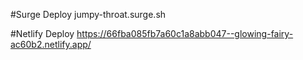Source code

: #Surge Deploy
jumpy-throat.surge.sh

#Netlify Deploy
https://66fba085fb7a60c1a8abb047--glowing-fairy-ac60b2.netlify.app/
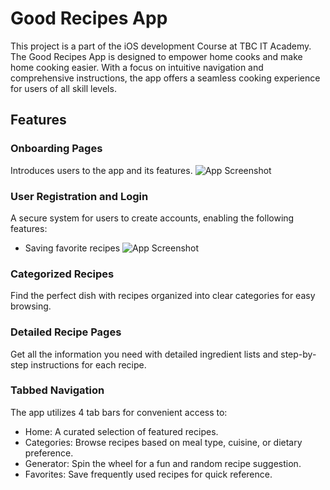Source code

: # Good Recipes App

This project is a part of the iOS development Course at TBC IT Academy. The Good Recipes App is designed to empower home cooks and make home cooking easier. With a focus on intuitive navigation and comprehensive instructions, the app offers a seamless cooking experience for users of all skill levels.

## Features

### Onboarding Pages
Introduces users to the app and its features.
![App Screenshot](https://i.ibb.co/VLxYVf7/Image-2-12-24-at-7-19-PM.jpg)
### User Registration and Login
A secure system for users to create accounts, enabling the following features:
- Saving favorite recipes
![App Screenshot](https://i.ibb.co/DRGgXVt/Image-2-12-24-at-7-22-PM.jpg)
### Categorized Recipes
Find the perfect dish with recipes organized into clear categories for easy browsing.

### Detailed Recipe Pages
Get all the information you need with detailed ingredient lists and step-by-step instructions for each recipe.

### Tabbed Navigation
The app utilizes 4 tab bars for convenient access to:
- Home: A curated selection of featured recipes.
- Categories: Browse recipes based on meal type, cuisine, or dietary preference.
- Generator: Spin the wheel for a fun and random recipe suggestion.
- Favorites: Save frequently used recipes for quick reference.
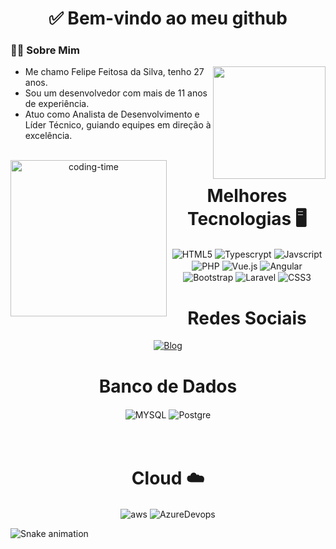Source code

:    <h1 align="center"><div style="display: inline_block">✅ Bem-vindo ao meu github</div></h1>
  <div style="display: inline_block">
     <h3 align="left">👨‍💻 Sobre Mim</h3>
     <img align="right" height="180em" src="https://github-readme-stats.vercel.app/api/top-langs/?username=FeSilva&layout=compact&langs_count=16&theme=great-gatsby"/>
     <ul>
       <li>Me chamo Felipe Feitosa da Silva, tenho 27 anos.</li>
       <li>Sou um desenvolvedor com mais de 11 anos de experiência.</li>
       <li>Atuo como Analista de Desenvolvimento e Líder Técnico, guiando equipes em direção à excelência.</li>
     </ul>
   </div>




<div  align="center"> 
  <div style="display: inline_block"><br>
    <img align="left" height="250" alt="coding-time" src="code.gif">
    <h1 align="center">Melhores Tecnologias 🖥️</h1>
    <img align="center" src="https://img.shields.io/badge/HTML5-E34F26?style=for-the-badge&logo=html5&logoColor=white" alt="HTML5">
    <img align="center" src="https://img.shields.io/badge/TypeScript-007ACC?style=for-the-badge&logo=typescript&logoColor=white" alt="Typescrypt">
    <img align="center" src="https://img.shields.io/badge/JavaScript-323330?style=for-the-badge&logo=javascript&logoColor=F7DF1E" alt="Javscript">
    <img align="center" src="https://img.shields.io/badge/PHP-777BB4?style=for-the-badge&logo=php&logoColor=white" alt="PHP">
    <img align="center" src="https://img.shields.io/badge/Vue.js-35495E?style=for-the-badge&logo=vue.js&logoColor=4FC08D" alt="Vue.js">
    <img align="center" src="https://img.shields.io/badge/Angular-DD0031?style=for-the-badge&logo=angular&logoColor=white" alt="Angular">
    <img align="center" src="https://img.shields.io/badge/Bootstrap-563D7C?style=for-the-badge&logo=bootstrap&logoColor=white" alt="Bootstrap">
    <img align="center" src="https://img.shields.io/badge/Laravel-FF2D20?style=for-the-badge&logo=laravel&logoColor=white" alt="Laravel">
    <img align="center" src="https://img.shields.io/badge/CSS3-1572B6?style=for-the-badge&logo=css3&logoColor=white" alt="CSS3">
   </div>
    
  
  <h1 align="center">Redes Sociais</h1>

 [![Blog](https://img.shields.io/badge/LinkedIn-0077B5?style=for-the-badge&logo=linkedin&logoColor=white)](https://www.linkedin.com/in/felipe-feitosa-da-silva-750596105/)

<h1 align="center">Banco de Dados</h1>
<div style="display: inline_block">
    <img align="center" src="https://img.shields.io/badge/MySQL-00000F?style=for-the-badge&logo=mysql&logoColor=white" alt="MYSQL">
    <img align="center" src="https://img.shields.io/badge/PostgreSQL-316192?style=for-the-badge&logo=postgresql&logoColor=white" alt="Postgre">
</div>
<br><br>

<h1 align="center">Cloud ☁️</h1>
<div style="display: inline_block">
    <img align="center" src="https://img.shields.io/badge/Amazon_AWS-FF9900?style=for-the-badge&logo=amazonaws&logoColor=white" alt="aws">
    <img align="center" src="https://img.shields.io/badge/Azure_DevOps-0078D7?style=for-the-badge&logo=azure-devops&logoColor=white" alt="AzureDevops">


</div>
</div>
  
![Snake animation](https://github.com/LuigiGF/LuigiGF/blob/output/github-contribution-grid-snake.svg)
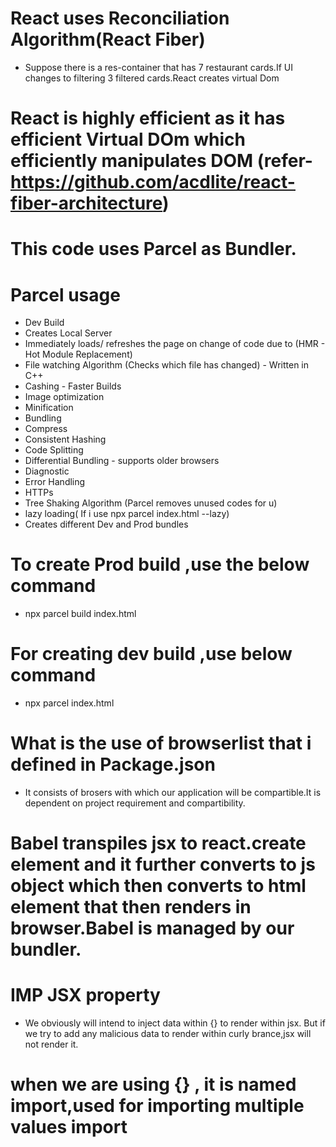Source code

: # React uses Reconciliation Algorithm(React Fiber)
- Suppose there is a res-container that has 7 restaurant cards.If UI changes to filtering 3 filtered cards.React creates virtual Dom

# React is highly efficient as it has efficient Virtual DOm which efficiently manipulates DOM (refer- https://github.com/acdlite/react-fiber-architecture)
# This code uses Parcel as Bundler.

# Parcel usage
- Dev Build
- Creates Local Server
- Immediately loads/ refreshes the page on change of code due to (HMR - Hot Module Replacement)
- File watching Algorithm (Checks which file has changed) - Written in C++
- Cashing - Faster Builds
- Image optimization
- Minification
- Bundling
- Compress
- Consistent Hashing
- Code Splitting
- Differential Bundling - supports older browsers
- Diagnostic
- Error Handling
- HTTPs
- Tree Shaking Algorithm (Parcel removes unused codes for u)
 - lazy loading( If i use npx parcel index.html --lazy)
 - Creates different Dev and Prod bundles

 # To create Prod build ,use the below command
 - npx parcel build index.html

 # For creating dev build ,use below command 
  - npx parcel index.html 

# What is the use of browserlist that i defined in Package.json
- It consists of brosers with which our application will be compartible.It is dependent on project requirement and compartibility.

 # Babel transpiles jsx to react.create element and it further converts to js object which then converts to html element that then renders in browser.Babel is managed by our bundler.

# IMP JSX property
- We obviously will intend to inject data within {} to render within jsx. But if we try to add any malicious data to render within curly brance,jsx will not render it.

# when we are using {} , it is named import,used for importing multiple values import



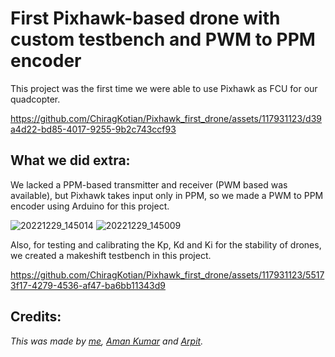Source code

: # First Pixhawk-based drone with custom testbench and PWM to PPM encoder
This project was the first time we were able to use Pixhawk as FCU for our quadcopter.



https://github.com/ChiragKotian/Pixhawk_first_drone/assets/117931123/d39a4d22-bd85-4017-9255-9b2c743ccf93



## What we did extra:

We lacked a PPM-based transmitter and receiver (PWM based was available), but Pixhawk takes input only in PPM, so we made a PWM to PPM encoder using Arduino for this project.

![20221229_145014](https://github.com/ChiragKotian/Pixhawk_first_drone/assets/117931123/62b83db1-e85b-4265-8906-bb4eebd7253c)
![20221229_145009](https://github.com/ChiragKotian/Pixhawk_first_drone/assets/117931123/339e9843-f66a-4b3e-8ed1-eca8986d08a7)

Also, for testing and calibrating the Kp, Kd and Ki for the stability of drones, we created a makeshift testbench in this project.




https://github.com/ChiragKotian/Pixhawk_first_drone/assets/117931123/55173f17-4279-4536-af47-ba6bb11343d9





## Credits: 
_This was made by [me](https://chiragkotian.github.io), [Aman Kumar](https://github.com/Amankumar8555) and [Arpit](https://github.com/arpitguptagithub)._
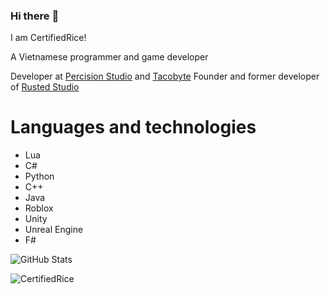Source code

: ### Hi there :wave:

I am CertifiedRice!

A Vietnamese programmer and game developer

Developer at [Percision Studio](https://github.com/Percision-Studio) and [Tacobyte](https://github.com/Team-Tacobyte) Founder and former developer of [Rusted Studio](https://github.com/Rusted-Studio)

# Languages and technologies

- Lua
- C#
- Python
- C++
- Java
- Roblox 
- Unity
- Unreal Engine
- F#

![GitHub Stats](https://github-readme-stats.vercel.app/api?username=certifiedrice&theme=synthwave) 
<p><img align="left" src="https://github-readme-stats.vercel.app/api/top-langs?username=certifiedrice&show_icons=true&locale=en&layout=compact&theme=synthwave" alt="CertifiedRice" /></p>
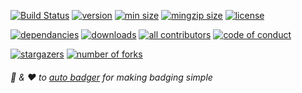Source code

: [//]: <> (start placeholder for auto-badger)


[![Build Status](https://img.shields.io/github/workflow/status/codestra/authentication-manager/Node.js%20Package?style=flat-square&color=%23007a1f)](https://github.com/codestra/authentication-manager/actions)
[![version](https://img.shields.io/npm/v/@codestra/authentication-manager.svg?style=flat-square)](https://npmjs.org/@codestra/authentication-manager)
[![min size](https://img.shields.io/bundlephobia/min/@codestra/authentication-manager?style=flat-square)](https://bundlephobia.com/result?p=@codestra/authentication-manager)
[![mingzip size](https://img.shields.io/bundlephobia/minzip/@codestra/authentication-manager)](https://bundlephobia.com/result?p=@codestra/authentication-manager)
[![license](https://img.shields.io/npm/l/@codestra/authentication-manager?color=%23007a1f&style=flat-square)](https://github.com/codestra/authentication-manager/blob/master/LICENSE)

[![dependancies](https://img.shields.io/librariesio/release/npm/@codestra/authentication-manager?color=%23007a1f&style=flat-square)](https://libraries.io/npm/%40codestra%2Fauthentication-manager)
[![downloads](https://img.shields.io/npm/dm/@codestra/authentication-manager?style=flat-square&color=%23007a1f)](https://npmcharts.com/compare/@codestra/authentication-manager)
[![all contributors](https://img.shields.io/github/all-contributors/codestra/authentication-manager?style=flat-square)](https://github.com/codestra/authentication-manager/graphs/contributors)
[![code of conduct](https://img.shields.io/badge/code%20of-conduct-ff69b4.svg?style=flat-square)](https://github.com/codestra/authentication-manager/blob/master/CODE_OF_CONDUCT.md)

[![stargazers](https://img.shields.io/github/stars/codestra/authentication-manager?style=social)](https://github.com/codestra/authentication-manager/stargazers)
[![number of forks](https://img.shields.io/github/forks/codestra/authentication-manager?style=social)](https://github.com/codestra/authentication-manager/fork)

###### :clap: & :heart: to [auto badger](https://github.com/technikhil314/auto-badger) for making badging simple

[//]: <> (end placeholder for auto-badger)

▶ [Prompt]:
Copy back the listing above exactly, but only from the line with "Find the perfect" through the line with "- Categories: Browse", both ends included.

▶ [Answer to this task]:
Find the perfect dish with recipes organized into clear categories for easy browsing.

### Detailed Recipe Pages
Get all the information you need with detailed ingredient lists and step-by-step instructions for each recipe.

### Tabbed Navigation
The app utilizes 4 tab bars for convenient access to:
- Home: A curated selection of featured recipes.
- Categories: Browse recipes based on meal type, cuisine, or dietary preference.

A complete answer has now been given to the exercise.